Check each line of the listing below for the string "nicht", and copy the ones that have it.

*** Opening of Data to use ***

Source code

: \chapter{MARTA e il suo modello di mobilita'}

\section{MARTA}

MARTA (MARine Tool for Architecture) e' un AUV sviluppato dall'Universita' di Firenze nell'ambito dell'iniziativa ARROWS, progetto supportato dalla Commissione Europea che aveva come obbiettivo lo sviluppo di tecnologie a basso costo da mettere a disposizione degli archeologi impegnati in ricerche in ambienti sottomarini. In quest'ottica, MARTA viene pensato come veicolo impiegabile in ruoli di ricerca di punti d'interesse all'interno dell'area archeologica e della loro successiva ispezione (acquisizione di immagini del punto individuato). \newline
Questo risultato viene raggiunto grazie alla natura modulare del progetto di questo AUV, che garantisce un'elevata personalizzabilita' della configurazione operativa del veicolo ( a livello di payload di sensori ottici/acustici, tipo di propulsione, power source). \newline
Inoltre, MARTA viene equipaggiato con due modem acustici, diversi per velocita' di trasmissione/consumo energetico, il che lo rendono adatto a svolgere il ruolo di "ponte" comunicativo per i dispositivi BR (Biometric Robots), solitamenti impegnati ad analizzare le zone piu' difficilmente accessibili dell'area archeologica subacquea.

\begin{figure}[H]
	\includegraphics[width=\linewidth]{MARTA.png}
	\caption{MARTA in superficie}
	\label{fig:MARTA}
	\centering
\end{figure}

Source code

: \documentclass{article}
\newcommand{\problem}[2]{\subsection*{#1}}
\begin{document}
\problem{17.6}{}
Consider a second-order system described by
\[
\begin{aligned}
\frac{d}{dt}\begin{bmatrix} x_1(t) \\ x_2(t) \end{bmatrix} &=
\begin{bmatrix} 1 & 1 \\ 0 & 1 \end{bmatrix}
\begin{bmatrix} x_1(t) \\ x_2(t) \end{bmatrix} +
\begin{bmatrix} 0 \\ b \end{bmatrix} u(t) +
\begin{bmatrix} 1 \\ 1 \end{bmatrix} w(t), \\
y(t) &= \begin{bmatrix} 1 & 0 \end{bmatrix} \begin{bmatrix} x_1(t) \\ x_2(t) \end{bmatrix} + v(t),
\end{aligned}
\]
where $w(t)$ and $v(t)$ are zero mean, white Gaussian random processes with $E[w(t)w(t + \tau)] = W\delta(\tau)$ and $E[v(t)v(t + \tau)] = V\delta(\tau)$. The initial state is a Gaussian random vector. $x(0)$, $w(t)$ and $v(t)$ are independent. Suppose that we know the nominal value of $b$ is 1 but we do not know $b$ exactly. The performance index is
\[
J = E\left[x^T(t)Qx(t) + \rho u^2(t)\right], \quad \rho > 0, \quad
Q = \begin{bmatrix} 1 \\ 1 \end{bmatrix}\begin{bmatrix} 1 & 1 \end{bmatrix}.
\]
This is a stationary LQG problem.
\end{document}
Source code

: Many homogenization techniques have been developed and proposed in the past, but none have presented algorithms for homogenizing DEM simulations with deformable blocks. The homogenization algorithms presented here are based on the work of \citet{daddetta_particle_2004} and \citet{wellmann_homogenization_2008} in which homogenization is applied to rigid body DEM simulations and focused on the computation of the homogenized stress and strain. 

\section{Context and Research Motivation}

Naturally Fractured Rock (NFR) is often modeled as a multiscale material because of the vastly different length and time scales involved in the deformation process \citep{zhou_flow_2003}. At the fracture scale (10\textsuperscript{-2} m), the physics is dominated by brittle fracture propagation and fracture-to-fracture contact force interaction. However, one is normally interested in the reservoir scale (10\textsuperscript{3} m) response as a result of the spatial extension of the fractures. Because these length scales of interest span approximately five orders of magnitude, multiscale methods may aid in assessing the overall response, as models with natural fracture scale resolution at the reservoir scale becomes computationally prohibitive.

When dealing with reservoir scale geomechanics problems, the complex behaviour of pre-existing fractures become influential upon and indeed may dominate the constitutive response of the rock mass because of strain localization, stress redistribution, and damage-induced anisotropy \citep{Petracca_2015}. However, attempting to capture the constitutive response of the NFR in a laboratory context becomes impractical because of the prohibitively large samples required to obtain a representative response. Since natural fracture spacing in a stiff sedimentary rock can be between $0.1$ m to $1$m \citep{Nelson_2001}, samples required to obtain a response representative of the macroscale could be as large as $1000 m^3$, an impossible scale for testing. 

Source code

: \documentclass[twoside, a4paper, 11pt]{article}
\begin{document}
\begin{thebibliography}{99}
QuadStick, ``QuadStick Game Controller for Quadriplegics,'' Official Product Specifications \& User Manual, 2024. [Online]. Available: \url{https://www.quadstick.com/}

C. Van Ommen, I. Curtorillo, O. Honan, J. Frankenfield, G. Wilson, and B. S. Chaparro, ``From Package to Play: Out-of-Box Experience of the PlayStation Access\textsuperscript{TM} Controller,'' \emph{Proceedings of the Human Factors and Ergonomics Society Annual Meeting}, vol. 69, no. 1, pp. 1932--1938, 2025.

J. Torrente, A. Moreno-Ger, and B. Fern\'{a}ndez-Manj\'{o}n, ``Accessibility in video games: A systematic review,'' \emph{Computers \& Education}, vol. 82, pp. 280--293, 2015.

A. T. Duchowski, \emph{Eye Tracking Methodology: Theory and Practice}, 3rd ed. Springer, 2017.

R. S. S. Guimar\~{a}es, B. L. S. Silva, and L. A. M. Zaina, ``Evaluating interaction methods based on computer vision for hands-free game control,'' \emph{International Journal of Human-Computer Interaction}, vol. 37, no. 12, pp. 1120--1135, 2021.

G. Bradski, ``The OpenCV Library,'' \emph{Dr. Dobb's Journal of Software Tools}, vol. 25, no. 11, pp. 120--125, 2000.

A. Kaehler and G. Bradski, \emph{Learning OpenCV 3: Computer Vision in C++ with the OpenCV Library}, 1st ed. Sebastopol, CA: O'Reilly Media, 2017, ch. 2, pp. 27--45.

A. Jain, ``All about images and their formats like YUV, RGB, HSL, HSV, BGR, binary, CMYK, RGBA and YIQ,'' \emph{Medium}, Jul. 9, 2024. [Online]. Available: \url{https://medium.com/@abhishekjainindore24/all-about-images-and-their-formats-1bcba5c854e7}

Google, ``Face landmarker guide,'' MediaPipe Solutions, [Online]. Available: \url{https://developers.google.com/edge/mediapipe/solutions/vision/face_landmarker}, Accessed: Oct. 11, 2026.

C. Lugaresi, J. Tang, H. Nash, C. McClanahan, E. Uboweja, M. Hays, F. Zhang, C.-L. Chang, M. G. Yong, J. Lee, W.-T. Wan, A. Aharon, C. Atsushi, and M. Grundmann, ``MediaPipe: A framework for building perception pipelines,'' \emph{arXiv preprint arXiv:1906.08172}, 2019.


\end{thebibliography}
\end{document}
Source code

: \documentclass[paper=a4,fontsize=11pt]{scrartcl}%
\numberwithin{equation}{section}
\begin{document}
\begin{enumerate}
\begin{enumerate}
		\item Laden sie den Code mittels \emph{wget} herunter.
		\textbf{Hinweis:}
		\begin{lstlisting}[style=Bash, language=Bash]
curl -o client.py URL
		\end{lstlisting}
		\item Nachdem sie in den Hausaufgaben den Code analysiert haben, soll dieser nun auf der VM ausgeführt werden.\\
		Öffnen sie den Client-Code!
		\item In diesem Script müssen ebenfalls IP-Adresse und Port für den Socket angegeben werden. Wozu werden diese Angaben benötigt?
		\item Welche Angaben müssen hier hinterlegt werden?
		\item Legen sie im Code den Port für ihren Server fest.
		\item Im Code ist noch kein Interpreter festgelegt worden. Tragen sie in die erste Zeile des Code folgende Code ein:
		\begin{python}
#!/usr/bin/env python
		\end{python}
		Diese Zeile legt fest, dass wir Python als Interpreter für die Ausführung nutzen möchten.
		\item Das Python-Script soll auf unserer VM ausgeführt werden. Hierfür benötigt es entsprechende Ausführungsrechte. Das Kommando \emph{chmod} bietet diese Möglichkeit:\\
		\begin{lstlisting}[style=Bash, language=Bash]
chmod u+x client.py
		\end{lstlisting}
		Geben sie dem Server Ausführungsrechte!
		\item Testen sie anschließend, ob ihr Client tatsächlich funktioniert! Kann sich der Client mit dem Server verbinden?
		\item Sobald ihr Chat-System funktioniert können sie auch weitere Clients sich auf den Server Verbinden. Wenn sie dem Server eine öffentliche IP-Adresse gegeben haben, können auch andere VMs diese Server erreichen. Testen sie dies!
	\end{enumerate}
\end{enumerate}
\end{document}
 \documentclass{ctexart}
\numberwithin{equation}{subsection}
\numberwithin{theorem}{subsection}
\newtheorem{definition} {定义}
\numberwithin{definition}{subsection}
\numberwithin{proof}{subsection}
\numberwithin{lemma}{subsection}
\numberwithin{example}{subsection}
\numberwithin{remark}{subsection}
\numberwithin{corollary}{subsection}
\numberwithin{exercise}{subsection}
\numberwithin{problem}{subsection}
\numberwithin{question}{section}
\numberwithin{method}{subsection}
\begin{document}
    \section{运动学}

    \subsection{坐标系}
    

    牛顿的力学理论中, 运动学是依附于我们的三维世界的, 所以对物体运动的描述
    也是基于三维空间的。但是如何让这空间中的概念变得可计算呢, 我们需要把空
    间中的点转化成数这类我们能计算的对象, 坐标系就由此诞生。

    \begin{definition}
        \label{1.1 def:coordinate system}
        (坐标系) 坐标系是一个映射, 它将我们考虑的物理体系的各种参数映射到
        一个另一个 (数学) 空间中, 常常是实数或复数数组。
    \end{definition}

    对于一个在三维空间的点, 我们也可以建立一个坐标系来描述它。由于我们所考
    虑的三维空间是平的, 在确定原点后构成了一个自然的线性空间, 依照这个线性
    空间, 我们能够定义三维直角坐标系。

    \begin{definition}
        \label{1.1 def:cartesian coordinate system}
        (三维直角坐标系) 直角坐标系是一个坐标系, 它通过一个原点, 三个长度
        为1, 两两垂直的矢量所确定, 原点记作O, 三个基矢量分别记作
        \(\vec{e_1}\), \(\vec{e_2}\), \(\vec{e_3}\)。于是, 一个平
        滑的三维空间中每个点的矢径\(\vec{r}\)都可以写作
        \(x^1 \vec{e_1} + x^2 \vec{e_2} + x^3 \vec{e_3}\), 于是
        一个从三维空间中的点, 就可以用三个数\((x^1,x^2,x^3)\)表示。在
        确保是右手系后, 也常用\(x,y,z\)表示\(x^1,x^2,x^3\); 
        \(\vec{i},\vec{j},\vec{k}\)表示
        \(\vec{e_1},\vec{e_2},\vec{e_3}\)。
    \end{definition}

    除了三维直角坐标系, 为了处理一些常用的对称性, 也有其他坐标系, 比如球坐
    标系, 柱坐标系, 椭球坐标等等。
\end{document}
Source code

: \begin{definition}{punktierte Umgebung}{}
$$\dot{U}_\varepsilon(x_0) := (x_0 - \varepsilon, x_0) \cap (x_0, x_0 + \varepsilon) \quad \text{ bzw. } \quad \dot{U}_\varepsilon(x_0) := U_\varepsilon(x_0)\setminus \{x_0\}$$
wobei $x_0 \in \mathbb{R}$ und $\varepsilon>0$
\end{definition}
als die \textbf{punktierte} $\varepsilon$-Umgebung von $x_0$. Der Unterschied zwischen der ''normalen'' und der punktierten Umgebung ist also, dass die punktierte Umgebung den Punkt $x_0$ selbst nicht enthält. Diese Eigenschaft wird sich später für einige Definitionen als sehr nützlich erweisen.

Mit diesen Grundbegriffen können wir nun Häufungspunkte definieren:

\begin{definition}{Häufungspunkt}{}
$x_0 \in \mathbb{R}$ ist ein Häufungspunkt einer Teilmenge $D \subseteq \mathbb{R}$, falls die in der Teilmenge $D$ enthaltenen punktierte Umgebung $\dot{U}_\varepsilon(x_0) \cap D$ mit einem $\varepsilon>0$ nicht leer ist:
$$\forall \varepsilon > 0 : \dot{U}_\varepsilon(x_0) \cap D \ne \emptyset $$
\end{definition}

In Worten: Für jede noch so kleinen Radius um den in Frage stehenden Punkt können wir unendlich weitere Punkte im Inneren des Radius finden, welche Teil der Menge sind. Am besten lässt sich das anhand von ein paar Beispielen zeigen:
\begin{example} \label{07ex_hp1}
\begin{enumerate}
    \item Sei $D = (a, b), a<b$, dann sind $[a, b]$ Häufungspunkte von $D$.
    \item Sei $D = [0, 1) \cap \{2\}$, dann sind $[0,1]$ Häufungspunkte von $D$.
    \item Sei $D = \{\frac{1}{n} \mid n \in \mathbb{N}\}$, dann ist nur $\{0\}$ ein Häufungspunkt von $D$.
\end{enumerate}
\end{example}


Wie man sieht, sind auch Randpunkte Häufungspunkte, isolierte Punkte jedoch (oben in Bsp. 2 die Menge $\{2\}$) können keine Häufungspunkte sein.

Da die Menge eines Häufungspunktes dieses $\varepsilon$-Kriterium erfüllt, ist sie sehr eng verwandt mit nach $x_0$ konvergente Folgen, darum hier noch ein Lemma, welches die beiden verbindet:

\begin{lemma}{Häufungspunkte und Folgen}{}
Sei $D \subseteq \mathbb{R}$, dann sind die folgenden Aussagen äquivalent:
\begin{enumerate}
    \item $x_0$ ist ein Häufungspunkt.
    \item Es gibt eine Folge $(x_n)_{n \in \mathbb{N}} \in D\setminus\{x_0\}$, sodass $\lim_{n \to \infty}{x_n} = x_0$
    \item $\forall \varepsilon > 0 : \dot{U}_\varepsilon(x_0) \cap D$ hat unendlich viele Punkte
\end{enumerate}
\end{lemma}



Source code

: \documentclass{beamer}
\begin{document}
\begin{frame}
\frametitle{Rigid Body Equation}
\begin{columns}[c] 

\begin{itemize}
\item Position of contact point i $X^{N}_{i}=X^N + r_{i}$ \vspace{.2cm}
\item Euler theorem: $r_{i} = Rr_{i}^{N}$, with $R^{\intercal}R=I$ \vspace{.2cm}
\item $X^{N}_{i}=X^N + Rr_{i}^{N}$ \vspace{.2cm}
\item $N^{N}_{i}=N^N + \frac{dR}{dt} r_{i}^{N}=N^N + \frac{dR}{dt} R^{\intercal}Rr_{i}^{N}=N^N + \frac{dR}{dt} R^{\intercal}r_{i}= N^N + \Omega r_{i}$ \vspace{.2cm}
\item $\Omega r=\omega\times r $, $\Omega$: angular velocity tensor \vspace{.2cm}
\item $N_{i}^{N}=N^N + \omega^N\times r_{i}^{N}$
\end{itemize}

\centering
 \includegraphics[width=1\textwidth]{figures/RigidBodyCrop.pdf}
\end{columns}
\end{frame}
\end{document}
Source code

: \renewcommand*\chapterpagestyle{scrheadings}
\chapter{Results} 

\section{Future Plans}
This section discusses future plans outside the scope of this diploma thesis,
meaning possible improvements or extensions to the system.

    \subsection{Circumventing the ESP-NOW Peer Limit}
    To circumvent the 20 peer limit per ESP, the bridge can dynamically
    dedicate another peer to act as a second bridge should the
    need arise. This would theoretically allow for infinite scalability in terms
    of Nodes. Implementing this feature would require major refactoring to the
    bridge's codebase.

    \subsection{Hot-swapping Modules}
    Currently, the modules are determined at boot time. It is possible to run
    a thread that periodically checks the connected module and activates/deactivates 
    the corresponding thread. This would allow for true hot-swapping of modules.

*** Close of Data to use ***

▶ Problem solution:
als die \textbf{punktierte} $\varepsilon$-Umgebung von $x_0$. Der Unterschied zwischen der ''normalen'' und der punktierten Umgebung ist also, dass die punktierte Umgebung den Punkt $x_0$ selbst nicht enthält. Diese Eigenschaft wird sich später für einige Definitionen als sehr nützlich erweisen.
$x_0 \in \mathbb{R}$ ist ein Häufungspunkt einer Teilmenge $D \subseteq \mathbb{R}$, falls die in der Teilmenge $D$ enthaltenen punktierte Umgebung $\dot{U}_\varepsilon(x_0) \cap D$ mit einem $\varepsilon>0$ nicht leer ist:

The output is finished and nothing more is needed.